Un paese confessionalizzato
Nonostante gli attentati sembrerebbe che si è recata alle urne una discreta percentuale di aventi diritto al voto. Si aggirerebbe tra il 60 e il 68 per cento la partecipazione alle seconde elezioni legislative nel paese ancora militarmente occupato. Queste le stime diramate oggi dal quotidiano semi-ufficiale al-Sabbah, mentre i funzionari della commissione elettorale hanno annunciato che la percentuale esatta dell'affluenza alle urne sarà annunciata in giornata. Tempi più lungi per conoscere i risultati del voto. Il complicato sistema elettorale che riconosce quote di eleggibilità su base confessionale variabile per ogni provincia necessità di un tempo lungo, e, allo stesso momento, sconsiglia ad ogni rappresentate politico la tentazione di ostentare trionfalismi prima di verificare quali saranno i compagni di viaggio per la nascita di una nuova coalizione di governo. Nonostante questo la gran parte dei media del paese attribuiscono le più alte percentuali alla coalizione guidata dal premier Nuri al-Maliki e a quella rivale guidata dall'ex primo ministro Ayad Allawi.

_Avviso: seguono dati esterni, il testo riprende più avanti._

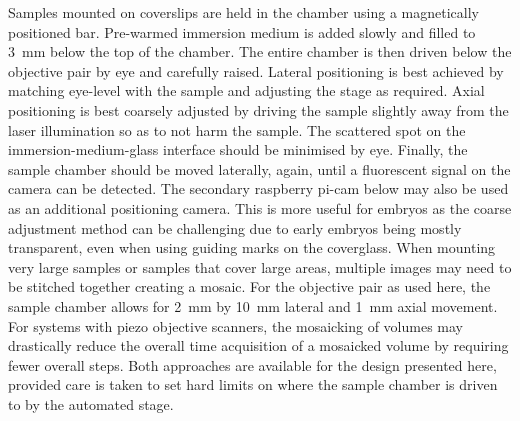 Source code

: Samples mounted on coverslips are held in the chamber using a magnetically positioned bar.
Pre-warmed immersion medium is added slowly and filled to \SI{3}{\milli\meter} below the top of the chamber.
The entire chamber is then driven below the objective pair by eye and carefully raised.
Lateral positioning is best achieved by matching eye-level with the sample and adjusting the stage as required.
Axial positioning is best coarsely adjusted by driving the sample slightly away from the laser illumination so as to not harm the sample.
The scattered spot on the immersion-medium-glass interface should be minimised by eye.
Finally, the sample chamber should be moved laterally, again, until a fluorescent signal on the camera can be detected.
The secondary raspberry pi-cam below may also be used as an additional positioning camera.
This is more useful for embryos as the coarse adjustment method can be challenging due to early embryos being mostly transparent, even when using guiding marks on the coverglass.
When mounting very large samples or samples that cover large areas, multiple images may need to be stitched together creating a mosaic.
For the objective pair as used here, the sample chamber allows for \SI{2}{\milli\metre} by \SI{10}{\milli\metre} lateral and \SI{1}{\milli\metre} axial movement.
For systems with piezo objective scanners, the mosaicking of volumes may drastically reduce the overall time acquisition of a mosaicked volume by requiring fewer overall steps.
Both approaches are available for the design presented here, provided care is taken to set hard limits on where the sample chamber is driven to by the automated stage.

I sunniti ai margini e lo spettro della guerra civile
Durante l'ondata di attacchi verificatasi a urna aperte molti dei maggior leader hanno rilasciato dichiarazioni. Jalal Talabani, curdo 76enne presidente della Repubblica: «In questo giorno storico il vincitore assoluto è il popolo iracheno, unito nelle diversità tra curdi, arabi e le altre minoranze. Mi auguro che queste elezioni si svolgeranno pacificamente e che tutti rispettino i suoi esiti». Il premier uscente, lo sciita 60enne Nuri al Maliki: «Gli attentati di stamani non influenzeranno il processo elettorale e non demoralizzeranno il morale degli iracheni nel loro esercizio di democrazia. Mi rivolgo anche a tutti i politici, invitandoli ad accettare il risultato delle urne: la mappa politica del Paese cambierà senza dubbio, ma chi vince oggi potrebbe perdere domani. E viceversa». Il leader radicale sciita. Il 35enne Moqtada al Sadr: «Nonostante le elezioni svolte all'ombra dell'occupazione non siano legittime, chiedo al popolo iracheno di parteciparvi come un atto politico di resistenza per preparare il terreno alla liberazione dell'Iraq dagli occupanti». Tutte dichiarazioni di altri rappresenti sciiti e del presidente curdo. Tutte dichiarazioni che non scongiurano la guerra civile latente che destabilizza l'Iraq.